And just how might these two things be interwoven? Well, we have some examples of what might work. The Common Core, for example, emphasizes “computational thinking” in its mathematics curricula for all grade levels, which essentially means encouraging students to learn how to turn their solutions to specific problems into solutions for more general problems. As such we’re seeing a large number of new teaching materials reflect this mandate. Perhaps my favorite of these is Bootstrap, which I would highly recommend checking out.
2. Geometry is replaced by Discrete Math and Data Structures
Programming, though, is only a means and not an end, so how will we employ it? Next in the traditional curriculum we find geometry. Geometry is officially the study of space and shapes, but traditionally in America it is the place where we teach students formal logic. We drill them on the equivalence of a statement and its contrapositive, we practice the masochistic yoga of two-column proofs, and we tease them with questions such as “is a quadrilateral whose opposite sides are congruent a parallelogram?”

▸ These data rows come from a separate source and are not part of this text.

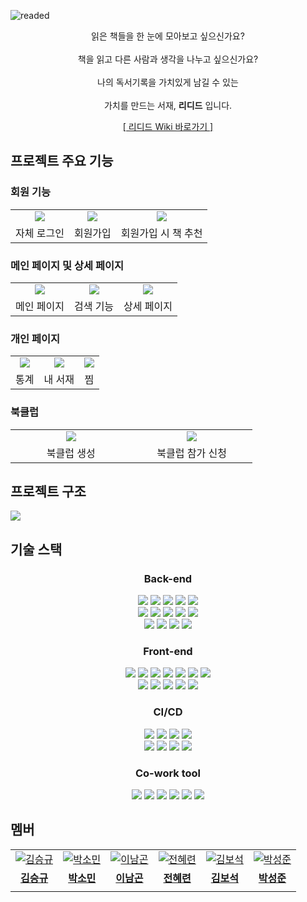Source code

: ![readed](https://github.com/S09P12A507/readed/assets/65810091/038180a8-ad33-4134-baa2-18dab5857b5a)

<div align=center>
    <p>
        읽은 책들을 한 눈에 모아보고 싶으신가요?
        <br><br>
        책을 읽고 다른 사람과 생각을 나누고 싶으신가요?
        <br><br>
        나의 독서기록을 가치있게 남길 수 있는
        <br><br>
        가치를 만드는 서재, <b>리디드</b> 입니다.
    </p>
    <a href="https://github.com/S09P12A507/readed/wiki">[ 리디드 Wiki 바로가기 ]</a>
</div>

## 프로젝트 주요 기능

### 회원 기능

<table>
  <tr>
    <td align="center">
      <img src="https://github.com/S09P12A507/readed/assets/65810091/9f7fd553-1c5d-4ed1-a1f0-ee1805e14d35"/>
    </td>
    <td align="center">
      <img src="https://github.com/S09P12A507/readed/assets/65810091/a5436a38-d7ad-475f-9288-f65dda424cb2" />
    </td>
    <td align="center">
      <img src="https://github.com/S09P12A507/readed/assets/65810091/b8aeec06-4483-4435-803f-e4e984b29c8a" />
    </td>
  </tr>
  <tr>
    <td align="center">
      <span>자체 로그인</span>
    </td>
    <td align="center">
      <span>회원가입</span>
    </td>
    <td align="center">
      <span>회원가입 시 책 추천</span>
    </td>
  </tr>
</table>

### 메인 페이지 및 상세 페이지

<table>
  <tr>
    <td align="center">
      <img src="https://github.com/S09P12A507/readed/assets/65810091/58893e47-39eb-4421-a9bd-eea1b2264fc4" />
    </td>
    <td align="center">
      <img src="https://github.com/S09P12A507/readed/assets/65810091/daade3f4-0cbf-4c1e-a378-775c73c7797d" />
    </td>
    <td align="center">
      <img src="https://github.com/S09P12A507/readed/assets/65810091/d0f7b34d-6208-44aa-b440-e1c162b70f89" />
    </td>
  </tr>
  <tr>
    <td align="center">
      <span>메인 페이지</span>
    </td>
    <td align="center">
      <span>검색 기능</span>
    </td>
    <td align="center">
      <span>상세 페이지</span>
    </td>
  </tr>
</table>

### 개인 페이지

<table>
  <tr>
    <td align="center">
      <img src="https://github.com/S09P12A507/readed/assets/65810091/4961187f-b3ea-495e-a693-222466500bd1" />
    </td>
    <td align="center">
      <img src="https://github.com/S09P12A507/readed/assets/65810091/ebd06bf5-c4b2-459b-9668-ef2519fb416b" />
    </td>
    <td align="center">
      <img src="https://github.com/S09P12A507/readed/assets/65810091/435d80b7-540e-49a4-9f86-3b2764f75168" />
    </td>
  </tr>
  <tr>
    <td align="center">
      <span>통계</span>
    </td>
    <td align="center">
      <span>내 서재</span>
    </td>
    <td align="center">
      <span>찜</span>
    </td>
  </tr>
</table>

### 북클럽

<table>
  <tr>
    <td align="center" style="width: 33%">
      <img src="https://github.com/S09P12A507/readed/assets/65810091/c0829961-88f6-40b5-bb22-e8d4691ca3a1" />
    </td>
    <td align="center" style="width: 33%">
      <img src="https://github.com/S09P12A507/readed/assets/65810091/ca28dd25-d949-427f-90cb-475b71bbc53b" />
    </td>
  </tr>
  <tr>
    <td align="center">
      <span>북클럽 생성</span>
    </td>
    <td align="center">
      <span>북클럽 참가 신청</span>
    </td>
  </tr>
</table>

## 프로젝트 구조

<img src="https://github.com/S09P12A507/readed/assets/65810091/1ad73c44-6760-4818-bb75-1118b18b9d11">

## 기술 스택

<h3 align="center">Back-end</h3>
<p align="center">
    <img src="https://img.shields.io/badge/Java-007396?&logo=java&logoColor=white">
    <img src="https://img.shields.io/badge/SpringBoot-6DB33F?&logo=springboot&logoColor=white">
    <img src="https://img.shields.io/badge/Gradle-02303A?&logo=gradle&logoColor=white">
    <img src="https://img.shields.io/badge/SpringSecurity-6DB33F?&logo=springsecurity&logoColor=white">
    <img src="https://img.shields.io/badge/JWT-000000?&logo=jsonwebtokens&logoColor=white">
    <br>
    <img src="https://img.shields.io/badge/Hibernate-59666C?&logo=hibernate&logoColor=white">
    <img src="https://img.shields.io/badge/MySQL-4479A1?&logo=mysql&logoColor=white">
    <img src="https://img.shields.io/badge/Redis-DC382D?&logo=redis&logoColor=white">
    <img src="https://img.shields.io/badge/H2-FF9900?&logo=h2&logoColor=white">
    <img src="https://img.shields.io/badge/Swagger-85EA2D?&logo=swagger&logoColor=white">
    <br>
    <img src="https://img.shields.io/badge/Python-3776AB?&logo=python&logoColor=white">
    <img src="https://img.shields.io/badge/Selenium-43B02A?&logo=selenium&logoColor=white">
    <img src="https://img.shields.io/badge/WebRTC-333333?&logo=webrtc&logoColor=white">
    <img src="https://img.shields.io/badge/OpenVidu-5294E2?&logo=openvidu&logoColor=white">
</p>

<h3 align="center">Front-end</h3>
<p align="center">
    <img src="https://img.shields.io/badge/Node.js-339933?&logo=nodedotjs&logoColor=white">
    <img src="https://img.shields.io/badge/React-61DAFB?&logo=react&logoColor=white">
    <img src="https://img.shields.io/badge/PWA-5A0FC8?&logo=pwa&logoColor=white">
    <img src="https://img.shields.io/badge/TypeScript-3178C6?&logo=typescript&logoColor=white">
    <img src="https://img.shields.io/badge/Redux-764ABC?&logo=redux&logoColor=white">
    <img src="https://img.shields.io/badge/axios-5A29E4?&logo=axios&logoColor=white">
    <img src="https://img.shields.io/badge/ReactRouter-CA4245?&logo=reactrouter&logoColor=white">
    <br>
    <img src="https://img.shields.io/badge/ESLint-4B32C3?&logo=eslint&logoColor=white">
    <img src="https://img.shields.io/badge/Prettier-F7B93E?&logo=prettier&logoColor=white">
    <img src="https://img.shields.io/badge/Mui-007FFF?&logo=mui&logoColor=white">
    <img src="https://img.shields.io/badge/styledcomponents-DB7093?&logo=styledcomponents&logoColor=white">
    <img src="https://img.shields.io/badge/Chart.js-FF6384?&logo=chartdotjs&logoColor=white">
</p>

<h3 align="center">CI/CD</h3>
<p align="center">
    <img src="https://img.shields.io/badge/Docker-2496ED?&logo=docker&logoColor=white">
    <img src="https://img.shields.io/badge/Jenkins-D24939?&logo=jenkins&logoColor=white">
    <img src="https://img.shields.io/badge/nginx-009639?&logo=nginx&logoColor=white">
    <img src="https://img.shields.io/badge/SonarQube-4E9BCD?&logo=sonarqube&logoColor=white">
    <br>
    <img src="https://img.shields.io/badge/ubuntu-E95420?&logo=ubuntu&logoColor=white">
    <img src="https://img.shields.io/badge/amazon EC2-FF9900?&logo=amazon ec2&logoColor=white">
    <img src="https://img.shields.io/badge/amazon RDS-527FFF?&logo=amazonrds&logoColor=white">
    <img src="https://img.shields.io/badge/amazon S3-569A31?&logo=amazons3&logoColor=white">
</p>

<h3 align="center">Co-work tool</h3>
<p align="center">
    <img src="https://img.shields.io/badge/GitLab-FC6D26?&logo=GitLab&logoColor=white">
    <img src="https://img.shields.io/badge/Notion-000000?&logo=Notion&logoColor=white">
    <img src="https://img.shields.io/badge/Jira-0052CC?&logo=Jira Software&logoColor=white">
    <img src="https://img.shields.io/badge/Postman-FF6C37?&logo=Postman&logoColor=white">
    <img src="https://img.shields.io/badge/Figma-F24E1E?&logo=Figma&logoColor=white">
    <img src="https://img.shields.io/badge/Mattermost-0058CC?&logo=Mattermost&logoColor=white">
</p>

## 멤버

<table>
  <tr>
    <td align="center">
      <a href="https://github.com/sgkim6">
        <img src="https://github.com/sgkim6.png" alt="김승규" />
      </a>
    </td>
     <td align="center">
      <a href="https://github.com/yygs321">
        <img src="https://github.com/yygs321.png" alt="박소민" />
      </a>
    </td>
    <td align="center">
      <a href="https://github.com/ng-lee">
        <img src="https://github.com/ng-lee.png" alt="이남곤" />
      </a>
    </td>
    <td align="center">
      <a href="https://github.com/nutbrown">
        <img src="https://github.com/nutbrown.png" alt="전혜련" />
      </a>
    </td>
    <td align="center">
      <a href="https://github.com/edder773">
        <img src="https://github.com/edder773.png" alt="김보석" />
      </a>
    </td>
    <td align="center">
      <a href="https://github.com/serenecarp">
        <img src="https://github.com/serenecarp.png" alt="박성준" />
      </a>
    </td>
  </tr>
  <tr>
    <td align="center">
      <a href="https://github.com/pickac4rd">
        <b>김승규</b>
      </a>
    </td>
    <td align="center">
      <a href="https://github.com/yygs321">
        <b>박소민</b>
      </a>
    </td>
    <td align="center">
      <a href="https://github.com/ng-lee">
        <b>이남곤</b>
      </a>
    </td>
    <td align="center">
      <a href="https://github.com/nutbrown">
        <b>전혜련</b>
      </a>
    </td>
    <td align="center">
      <a href="https://github.com/edder773">
        <b>김보석</b>
      </a>
    </td>
    <td align="center">
      <a href="https://github.com/serenecarp">
        <b>박성준</b>
      </a>
    </td>
  </tr>
  <tr>
    <td align="center">
      <span></span>
    </td>
    <td align="center">
      <span></span>
    </td>
    <td align="center">
      <span></span>
    </td>
    <td align="center">
      <span></span>
    </td>
    <td align="center">
      <span></span>
    </td>
    <td align="center">
      <span></span>
    </td>
  </tr>
</table>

But there isn’t anything particularly special about the SSS and AA rules when it comes to constructing logical puzzles. These sorts of puzzles are simply meant to teach their players how to produce strings of implications from collections of facts. For instance, Lewis Carroll famously constructed nonsensical logic puzzles for his tutees which entertained while abstracting the actual logical process from the distracting influences of reality.
While I find these sorts of logical puzzles entertaining, I don’t think they’re nearly as useful to students as deriving the facts they will prove themselves. Imagine instead a course in discrete math and data structures. In this course, students would still be asked to construct proofs, but the investigation of the facts would involve programming numerous examples and extrapolating the most likely answer from those examples.

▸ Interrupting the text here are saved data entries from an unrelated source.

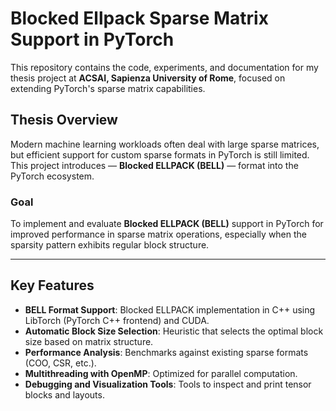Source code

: # Blocked Ellpack Sparse Matrix Support in PyTorch

This repository contains the code, experiments, and documentation for my thesis project at **ACSAI, Sapienza University of Rome**, focused on extending PyTorch's sparse matrix capabilities.

## Thesis Overview

Modern machine learning workloads often deal with large sparse matrices, but efficient support for custom sparse formats in PyTorch is still limited. This project introduces — **Blocked ELLPACK (BELL)** — format into the PyTorch ecosystem.

### Goal

To implement and evaluate **Blocked ELLPACK (BELL)** support in PyTorch for improved performance in sparse matrix operations, especially when the sparsity pattern exhibits regular block structure.

---

##  Key Features

- **BELL Format Support**: Blocked ELLPACK implementation in C++ using LibTorch (PyTorch C++ frontend) and CUDA.
- **Automatic Block Size Selection**: Heuristic that selects the optimal block size based on matrix structure.
- **Performance Analysis**: Benchmarks against existing sparse formats (COO, CSR, etc.).
- **Multithreading with OpenMP**: Optimized for parallel computation.
- **Debugging and Visualization Tools**: Tools to inspect and print tensor blocks and layouts.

Students would come much more prepared to answer questions in discrete math having essentially become familiar with induction and recursion in their programming classes. Students could also empirically discover that sorting a random list with merge sort takes quasilinear time, and then they could go forth and prove it!

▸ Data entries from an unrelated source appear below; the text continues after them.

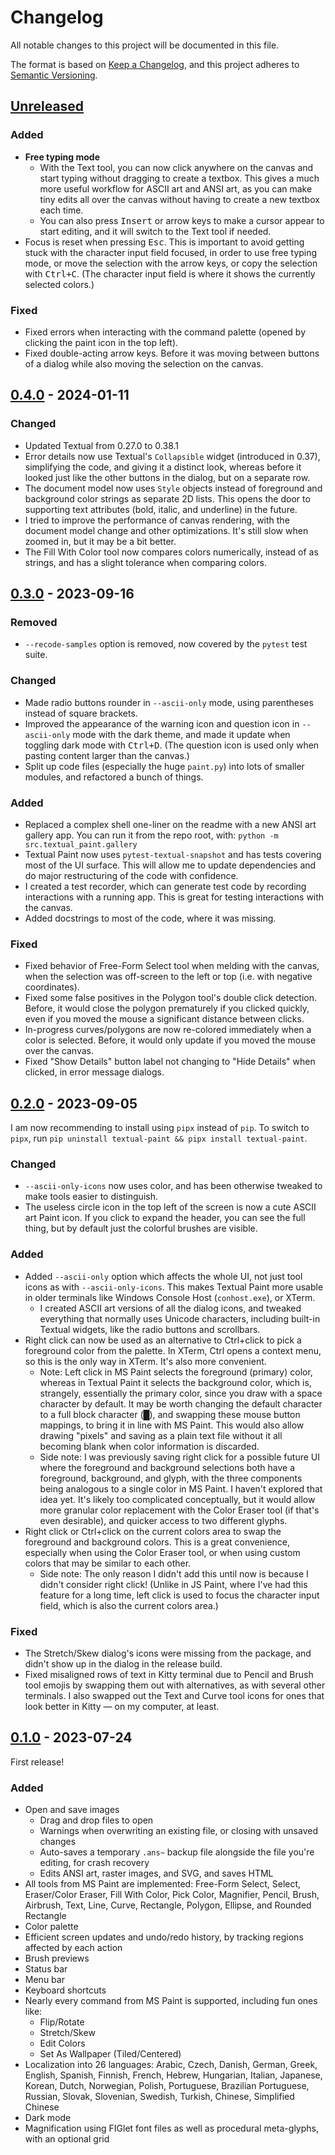 # Changelog

All notable changes to this project will be documented in this file.

The format is based on [Keep a Changelog](https://keepachangelog.com/en/1.0.0/),
and this project adheres to [Semantic Versioning](https://semver.org/spec/v2.0.0.html).

## [Unreleased]

### Added

- **Free typing mode**
  - With the Text tool, you can now click anywhere on the canvas and start typing without dragging to create a textbox. This gives a much more useful workflow for ASCII art and ANSI art, as you can make tiny edits all over the canvas without having to create a new textbox each time.
  - You can also press <kbd>Insert</kbd> or arrow keys to make a cursor appear to start editing, and it will switch to the Text tool if needed.
- Focus is reset when pressing <kbd>Esc</kbd>. This is important to avoid getting stuck with the character input field focused, in order to use free typing mode, or move the selection with the arrow keys, or copy the selection with <kbd>Ctrl+C</kbd>. (The character input field is where it shows the currently selected colors.)

### Fixed

- Fixed errors when interacting with the command palette (opened by clicking the paint icon in the top left).
- Fixed double-acting arrow keys. Before it was moving between buttons of a dialog while also moving the selection on the canvas.

## [0.4.0] - 2024-01-11

### Changed

- Updated Textual from 0.27.0 to 0.38.1
- Error details now use Textual's `Collapsible` widget (introduced in 0.37), simplifying the code, and giving it a distinct look, whereas before it looked just like the other buttons in the dialog, but on a separate row.
- The document model now uses `Style` objects instead of foreground and background color strings as separate 2D lists. This opens the door to supporting text attributes (bold, italic, and underline) in the future.
- I tried to improve the performance of canvas rendering, with the document model change and other optimizations. It's still slow when zoomed in, but it may be a bit better.
- The Fill With Color tool now compares colors numerically, instead of as strings, and has a slight tolerance when comparing colors.

## [0.3.0] - 2023-09-16

### Removed

- `--recode-samples` option is removed, now covered by the `pytest` test suite.

### Changed

- Made radio buttons rounder in `--ascii-only` mode, using parentheses instead of square brackets.
- Improved the appearance of the warning icon and question icon in `--ascii-only` mode with the dark theme, and made it update when toggling dark mode with <kbd>Ctrl+D</kbd>. (The question icon is used only when pasting content larger than the canvas.)
- Split up code files (especially the huge `paint.py`) into lots of smaller modules, and refactored a bunch of things.

### Added

- Replaced a complex shell one-liner on the readme with a new ANSI art gallery app. You can run it from the repo root, with: `python -m src.textual_paint.gallery`
- Textual Paint now uses `pytest-textual-snapshot` and has tests covering most of the UI surface. This will allow me to update dependencies and do major restructuring of the code with confidence.
- I created a test recorder, which can generate test code by recording interactions with a running app. This is great for testing interactions with the canvas.
- Added docstrings to most of the code, where it was missing.

### Fixed

- Fixed behavior of Free-Form Select tool when melding with the canvas, when the selection was off-screen to the left or top (i.e. with negative coordinates).
- Fixed some false positives in the Polygon tool's double click detection. Before, it would close the polygon prematurely if you clicked quickly, even if you moved the mouse a significant distance between clicks.
- In-progress curves/polygons are now re-colored immediately when a color is selected. Before, it would only update if you moved the mouse over the canvas.
- Fixed "Show Details" button label not changing to "Hide Details" when clicked, in error message dialogs.

## [0.2.0] - 2023-09-05

I am now recommending to install using `pipx` instead of `pip`.
To switch to `pipx`, run `pip uninstall textual-paint && pipx install textual-paint`.

### Changed

- `--ascii-only-icons` now uses color, and has been otherwise tweaked to make tools easier to distinguish.
- The useless circle icon in the top left of the screen is now a cute ASCII art Paint icon. If you click to expand the header, you can see the full thing, but by default just the colorful brushes are visible.

### Added

- Added `--ascii-only` option which affects the whole UI, not just tool icons as with `--ascii-only-icons`. This makes Textual Paint more usable in older terminals like Windows Console Host (`conhost.exe`), or XTerm.
  - I created ASCII art versions of all the dialog icons, and tweaked everything that normally uses Unicode characters, including built-in Textual widgets, like the radio buttons and scrollbars.
- Right click can now be used as an alternative to Ctrl+click to pick a foreground color from the palette. In XTerm, Ctrl opens a context menu, so this is the only way in XTerm. It's also more convenient.
  - Note: Left click in MS Paint selects the foreground (primary) color, whereas in Textual Paint it selects the background color, which is, strangely, essentially the primary color, since you draw with a space character by default. It may be worth changing the default character to a full block character (█), and swapping these mouse button mappings, to bring it in line with MS Paint. This would also allow drawing "pixels" and saving as a plain text file without it all becoming blank when color information is discarded.
  - Side note: I was previously saving right click for a possible future UI where the foreground and background selections both have a foreground, background, and glyph, with the three components being analogous to a single color in MS Paint. I haven't explored that idea yet. It's likely too complicated conceptually, but it would allow more granular color replacement with the Color Eraser tool (if that's even desirable), and quicker access to two different glyphs.
- Right click or Ctrl+click on the current colors area to swap the foreground and background colors. This is a great convenience, especially when using the Color Eraser tool, or when using custom colors that may be similar to each other.
  - Side note: The only reason I didn't add this until now is because I didn't consider right click! (Unlike in JS Paint, where I've had this feature for a long time, left click is used to focus the character input field, which is also the current colors area.)

### Fixed

- The Stretch/Skew dialog's icons were missing from the package, and didn't show up in the dialog in the release build.
- Fixed misaligned rows of text in Kitty terminal due to Pencil and Brush tool emojis by swapping them out with alternatives, as with several other terminals. I also swapped out the Text and Curve tool icons for ones that look better in Kitty — on my computer, at least.

## [0.1.0] - 2023-07-24

First release!

### Added

- Open and save images
  - Drag and drop files to open
  - Warnings when overwriting an existing file, or closing with unsaved changes
  - Auto-saves a temporary `.ans~` backup file alongside the file you're editing, for crash recovery
  - Edits ANSI art, raster images, and SVG, and saves HTML
- All tools from MS Paint are implemented: Free-Form Select, Select, Eraser/Color Eraser, Fill With Color, Pick Color, Magnifier, Pencil, Brush, Airbrush, Text, Line, Curve, Rectangle, Polygon, Ellipse, and Rounded Rectangle
- Color palette
- Efficient screen updates and undo/redo history, by tracking regions affected by each action
- Brush previews
- Status bar
- Menu bar
- Keyboard shortcuts
- Nearly every command from MS Paint is supported, including fun ones like:
  - Flip/Rotate
  - Stretch/Skew
  - Edit Colors
  - Set As Wallpaper (Tiled/Centered)
- Localization into 26 languages: Arabic, Czech, Danish, German, Greek, English, Spanish, Finnish, French, Hebrew, Hungarian, Italian, Japanese, Korean, Dutch, Norwegian, Polish, Portuguese, Brazilian Portuguese, Russian, Slovak, Slovenian, Swedish, Turkish, Chinese, Simplified Chinese
- Dark mode
- Magnification using FIGlet font files as well as procedural meta-glyphs, with an optional grid

[unreleased]: https://github.com/1j01/textual-paint/compare/v0.4.0...HEAD
[0.4.0]: https://github.com/1j01/textual-paint/compare/v0.3.0...v0.4.0
[0.3.0]: https://github.com/1j01/textual-paint/compare/v0.2.0...v0.3.0
[0.2.0]: https://github.com/1j01/textual-paint/compare/v0.1.0...v0.2.0
[0.1.0]: https://github.com/1j01/textual-paint/releases/tag/v0.1.0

Many of these types of empirical studies would also be the beginning of a statistical education. Plotting times for sorting lists of the same size would introduce the concepts of “typical” and “worst” cases, as well as the idea of “deviance”, which are at the very center of statistical conundra.
3. Algebra II begone! Enter Statistics based on Open Data Sets
This then would lead to the next course, a replacement for the traditional and terrible Algebra II. This course, which includes some subset of solutions to systems of (in)equalities, conic sections, trigonometry, and whatever else the state decided to cram in, is generally a useless exercise, where there really is no good answer to the ever-present question of, “Why do we need to know this?”
Thus, I would propose to replace this course wholesale with a course on statistics, expanding on the statistical knowledge that our data structures course laid the foundation for. However, since students have experience in programming and data structures, we can go much, much further than what we traditionally expect from a traditional statistics course. We would still teach about means and medians and z-tests and t-tests, but we can also teach about the extraordinarily powerful permutation test. Here students can really come to understand the hard lessons about what exactly is randomness and what is noise and why these tests are necessary.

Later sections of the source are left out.